Tuesday, April 29, 2014

Out from the Shadows...Called to Action!

I have renamed the blog. It was formerly, 'Hidden in the Shadows'. That name was given four years ago when I created the blog. I never posted anything until April of this year. I used to struggle with feeling invisible within the churches I attended. That is where the blog got it's name from. I no longer have that struggle and feel the blog, even it's name, should be current and relevant.

No longer do I feel hidden. I feel called out to action. That is why I can finally be honest and share my thoughts and observations and whatever else comes along. At the end of 2011 I felt the Lord impressed upon my spirit that 2012 would be a year of Grace. It was. He showed me much grace and taught me to really start to pay attention to my journey, rather than just passively live each day. Likewise, in 2013 I knew that was the year of Discipline. I lacked personal discipline and have for most of my life. At the end of 2013 I wondered what, if any, word the Lord would give for this new year. He did not disappoint. The word He gave me was ACTION!

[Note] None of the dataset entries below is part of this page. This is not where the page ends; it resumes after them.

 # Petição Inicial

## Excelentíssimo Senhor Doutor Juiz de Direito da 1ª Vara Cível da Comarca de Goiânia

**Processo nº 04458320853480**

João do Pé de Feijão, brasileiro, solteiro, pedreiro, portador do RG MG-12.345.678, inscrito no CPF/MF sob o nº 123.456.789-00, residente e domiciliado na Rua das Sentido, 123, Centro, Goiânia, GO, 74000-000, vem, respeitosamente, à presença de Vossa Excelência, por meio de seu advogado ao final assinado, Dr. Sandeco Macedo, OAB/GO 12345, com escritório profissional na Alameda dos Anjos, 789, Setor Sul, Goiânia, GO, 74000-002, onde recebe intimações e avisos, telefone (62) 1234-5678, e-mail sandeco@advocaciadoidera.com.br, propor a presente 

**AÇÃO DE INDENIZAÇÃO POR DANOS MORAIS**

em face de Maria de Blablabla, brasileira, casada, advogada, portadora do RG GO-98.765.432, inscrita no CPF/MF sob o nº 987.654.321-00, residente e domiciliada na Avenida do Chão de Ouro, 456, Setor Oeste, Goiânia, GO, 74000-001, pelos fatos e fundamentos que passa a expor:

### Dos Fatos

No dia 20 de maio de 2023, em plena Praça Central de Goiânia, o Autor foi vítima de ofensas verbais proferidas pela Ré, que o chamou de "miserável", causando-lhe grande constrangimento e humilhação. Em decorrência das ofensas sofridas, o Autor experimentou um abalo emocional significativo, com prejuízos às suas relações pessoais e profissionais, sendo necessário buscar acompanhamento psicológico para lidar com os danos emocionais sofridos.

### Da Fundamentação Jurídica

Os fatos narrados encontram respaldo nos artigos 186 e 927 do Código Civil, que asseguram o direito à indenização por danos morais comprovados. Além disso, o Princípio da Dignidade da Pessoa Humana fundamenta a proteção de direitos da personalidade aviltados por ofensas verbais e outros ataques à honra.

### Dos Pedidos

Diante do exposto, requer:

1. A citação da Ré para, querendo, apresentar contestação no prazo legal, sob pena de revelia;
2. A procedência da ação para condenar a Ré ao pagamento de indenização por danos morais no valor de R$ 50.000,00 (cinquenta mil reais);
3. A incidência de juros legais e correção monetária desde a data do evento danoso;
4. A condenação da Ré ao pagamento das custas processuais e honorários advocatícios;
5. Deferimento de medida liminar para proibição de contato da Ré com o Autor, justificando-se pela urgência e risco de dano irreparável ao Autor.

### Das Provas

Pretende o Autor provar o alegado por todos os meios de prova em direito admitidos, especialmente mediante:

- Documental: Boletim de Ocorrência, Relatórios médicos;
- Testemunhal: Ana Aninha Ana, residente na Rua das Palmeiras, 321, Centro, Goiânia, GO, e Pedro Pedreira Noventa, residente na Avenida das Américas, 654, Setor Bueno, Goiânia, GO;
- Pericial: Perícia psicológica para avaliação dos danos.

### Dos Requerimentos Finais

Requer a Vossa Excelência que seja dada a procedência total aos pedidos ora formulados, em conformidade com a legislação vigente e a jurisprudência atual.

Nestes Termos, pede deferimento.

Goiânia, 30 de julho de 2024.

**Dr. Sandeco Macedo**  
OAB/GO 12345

I was so excited! I have had so many hopes and desires that were in my mind but not being lived out. I really took that word and began to run with it. Even if the action was pursuing the new Godly films that came out this year, I did it. I booked a ticket to an Abolition Summit that is scheduled in August. It is already paid for. My husband and I attended Acquire the Fire this year. I have been several times but it had been at least ten years since my last event. This was my husband's first event. We sponsored a child through Compassion International. All these things are ACTION! I love it!

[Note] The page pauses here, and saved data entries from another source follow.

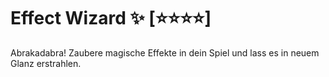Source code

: # Effect Wizard ✨ [⭐⭐⭐⭐]
Abrakadabra! Zaubere magische Effekte in dein Spiel und lass es in neuem Glanz erstrahlen.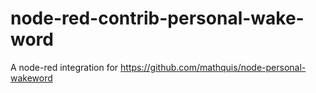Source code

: # node-red-contrib-personal-wake-word
A node-red integration for https://github.com/mathquis/node-personal-wakeword
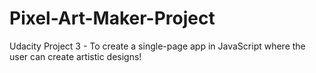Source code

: # Pixel-Art-Maker-Project

Udacity Project 3 - To create a single-page app in JavaScript where the user can create artistic designs!

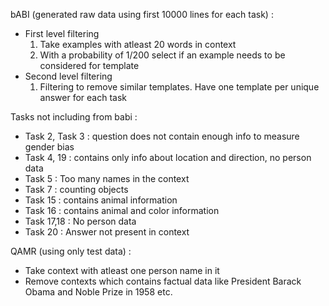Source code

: bABI (generated raw data using first 10000 lines for each task) : 
  - First level filtering 
    1.  Take examples with atleast 20 words in context
    2.  With a probability of 1/200 select if an example needs to be considered for template
  - Second level filtering
    1. Filtering to remove similar templates. Have one template per unique answer for each task

Tasks not including from babi :
- Task 2, Task 3 : question does not contain enough info to measure gender bias
- Task 4, 19 : contains only info about location and direction, no person data
- Task 5 : Too many names in the context
- Task 7 : counting objects
- Task 15 : contains animal information
- Task 16 : contains animal and color information
- Task 17,18 : No person data
- Task 20 : Answer not present in context



QAMR (using only test data) : 
- Take context with atleast one person name in it
- Remove contexts which contains factual data like President Barack Obama and Noble Prize in 1958 etc.
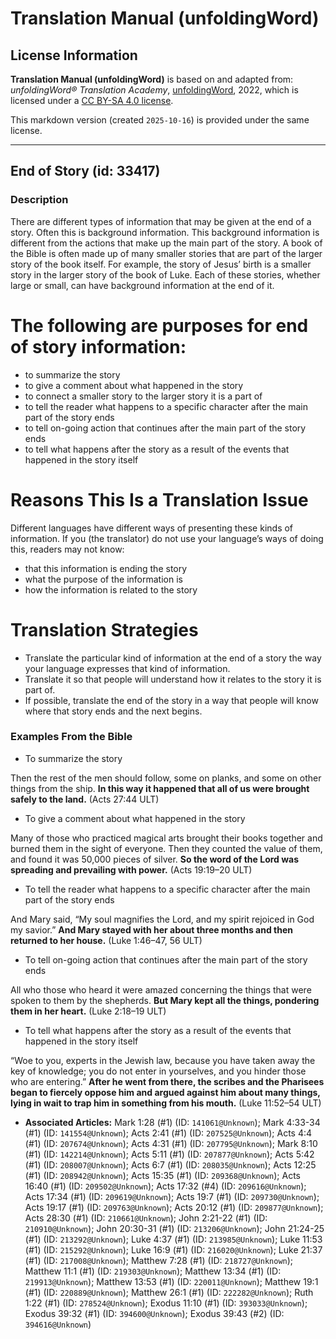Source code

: # Translation Manual (unfoldingWord)

## License Information

**Translation Manual (unfoldingWord)** is based on and adapted from: _unfoldingWord® Translation Academy_, [unfoldingWord](https://unfoldingword.org/utw), 2022, which is licensed under a [CC BY-SA 4.0 license](https://creativecommons.org/licenses/by-sa/4.0/legalcode.en).

This markdown version (created `2025-10-16`) is provided under the same license.



--------------------------------

## End of Story (id: 33417)

### Description

There are different types of information that may be given at the end of a story. Often this is background information. This background information is different from the actions that make up the main part of the story. A book of the Bible is often made up of many smaller stories that are part of the larger story of the book itself. For example, the story of Jesus’ birth is a smaller story in the larger story of the book of Luke. Each of these stories, whether large or small, can have background information at the end of it.

The following are purposes for end of story information:
========================================================

* to summarize the story
* to give a comment about what happened in the story
* to connect a smaller story to the larger story it is a part of
* to tell the reader what happens to a specific character after the main part of the story ends
* to tell on\-going action that continues after the main part of the story ends
* to tell what happens after the story as a result of the events that happened in the story itself

Reasons This Is a Translation Issue
===================================

Different languages have different ways of presenting these kinds of information. If you (the translator) do not use your language’s ways of doing this, readers may not know:

* that this information is ending the story
* what the purpose of the information is
* how the information is related to the story

Translation Strategies
======================

* Translate the particular kind of information at the end of a story the way your language expresses that kind of information.
* Translate it so that people will understand how it relates to the story it is part of.
* If possible, translate the end of the story in a way that people will know where that story ends and the next begins.

### Examples From the Bible

* To summarize the story

Then the rest of the men should follow, some on planks, and some on other things from the ship. **In this way it happened that all of us were brought safely to the land.** (Acts 27:44 ULT)

* To give a comment about what happened in the story

Many of those who practiced magical arts brought their books together and burned them in the sight of everyone. Then they counted the value of them, and found it was 50,000 pieces of silver. **So the word of the Lord was spreading and prevailing with power.** (Acts 19:19–20 ULT)

* To tell the reader what happens to a specific character after the main part of the story ends

And Mary said, “My soul magnifies the Lord, and my spirit rejoiced in God my savior.” **And Mary stayed with her about three months and then returned to her house.** (Luke 1:46–47, 56 ULT)

* To tell on\-going action that continues after the main part of the story ends

All who those who heard it were amazed concerning the things that were spoken to them by the shepherds. **But Mary kept all the things, pondering them in her heart.** (Luke 2:18–19 ULT)

* To tell what happens after the story as a result of the events that happened in the story itself

“Woe to you, experts in the Jewish law, because you have taken away the key of knowledge; you do not enter in yourselves, and you hinder those who are entering.” **After he went from there, the scribes and the Pharisees began to fiercely oppose him and argued against him about many things, lying in wait to trap him in something from his mouth.** (Luke 11:52–54 ULT)

* **Associated Articles:** Mark 1:28 (#1) (ID: `141061@Unknown`); Mark 4:33-34 (#1) (ID: `141554@Unknown`); Acts 2:41 (#1) (ID: `207525@Unknown`); Acts 4:4 (#1) (ID: `207674@Unknown`); Acts 4:31 (#1) (ID: `207795@Unknown`); Mark 8:10 (#1) (ID: `142214@Unknown`); Acts 5:11 (#1) (ID: `207877@Unknown`); Acts 5:42 (#1) (ID: `208007@Unknown`); Acts 6:7 (#1) (ID: `208035@Unknown`); Acts 12:25 (#1) (ID: `208942@Unknown`); Acts 15:35 (#1) (ID: `209368@Unknown`); Acts 16:40 (#1) (ID: `209502@Unknown`); Acts 17:32 (#4) (ID: `209616@Unknown`); Acts 17:34 (#1) (ID: `209619@Unknown`); Acts 19:7 (#1) (ID: `209730@Unknown`); Acts 19:17 (#1) (ID: `209763@Unknown`); Acts 20:12 (#1) (ID: `209877@Unknown`); Acts 28:30 (#1) (ID: `210661@Unknown`); John 2:21-22 (#1) (ID: `210910@Unknown`); John 20:30-31 (#1) (ID: `213206@Unknown`); John 21:24-25 (#1) (ID: `213292@Unknown`); Luke 4:37 (#1) (ID: `213985@Unknown`); Luke 11:53 (#1) (ID: `215292@Unknown`); Luke 16:9 (#1) (ID: `216020@Unknown`); Luke 21:37 (#1) (ID: `217008@Unknown`); Matthew 7:28 (#1) (ID: `218727@Unknown`); Matthew 11:1 (#1) (ID: `219303@Unknown`); Matthew 13:34 (#1) (ID: `219913@Unknown`); Matthew 13:53 (#1) (ID: `220011@Unknown`); Matthew 19:1 (#1) (ID: `220889@Unknown`); Matthew 26:1 (#1) (ID: `222282@Unknown`); Ruth 1:22 (#1) (ID: `278524@Unknown`); Exodus 11:10 (#1) (ID: `393033@Unknown`); Exodus 39:32 (#1) (ID: `394600@Unknown`); Exodus 39:43 (#2) (ID: `394616@Unknown`)

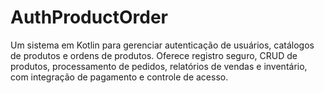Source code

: # AuthProductOrder
Um sistema em Kotlin para gerenciar autenticação de usuários, catálogos de produtos e ordens de produtos. Oferece registro seguro, CRUD de produtos, processamento de pedidos, relatórios de vendas e inventário, com integração de pagamento e controle de acesso.
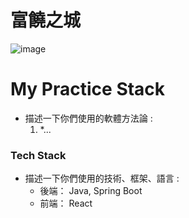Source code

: # 富饒之城
   
   ![image](https://user-images.githubusercontent.com/39298006/234902429-bc961cc1-a0c6-4115-81e7-4e409d19ad36.png)

# My Practice Stack
- 描述一下你們使用的軟體方法論 :
   1. *...

### Tech Stack
- 描述一下你們使用的技術、框架、語言 :
  - 後端： Java, Spring Boot
  - 前端： React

We have been attending our current church for about six months. I have wanted to leave many times, but we love the people we have come to know. Also, the Lord seems to be requiring me to stay there for now. This is ACTION. I trust the Lord. I have no doubt I am being taught many things by obeying Him. I have begun writing about what I see and how I feel. Normally, I would write it in a personal journal and/or discuss it with a couple of close friends. However, the Lord has prompted me to share it publicly, despite the fact that not everyone can or will agree with every word written. That is ACTION.

I feel, in a small way, like a revolutionary. That is no credit to me. I believe that when we truly obey what the Lord would have us to do, we are going to be perceived many different ways. I am not responsible for how someone responds to my obedience. I am only to be obedient in love and with humility. I truly desire that my life be Salt and Light to those with whom it comes in contact with. Much love to you all.





2 comments:

  1. Thank you Jenny for your obedience to "Action." The Lord and I are both so blessed by sharing your company and your words of wisdom from such a sensitive heart. Love you. Blessings. Leila.

    ReplyDelete
  2. Thank you for the kind words, Leila.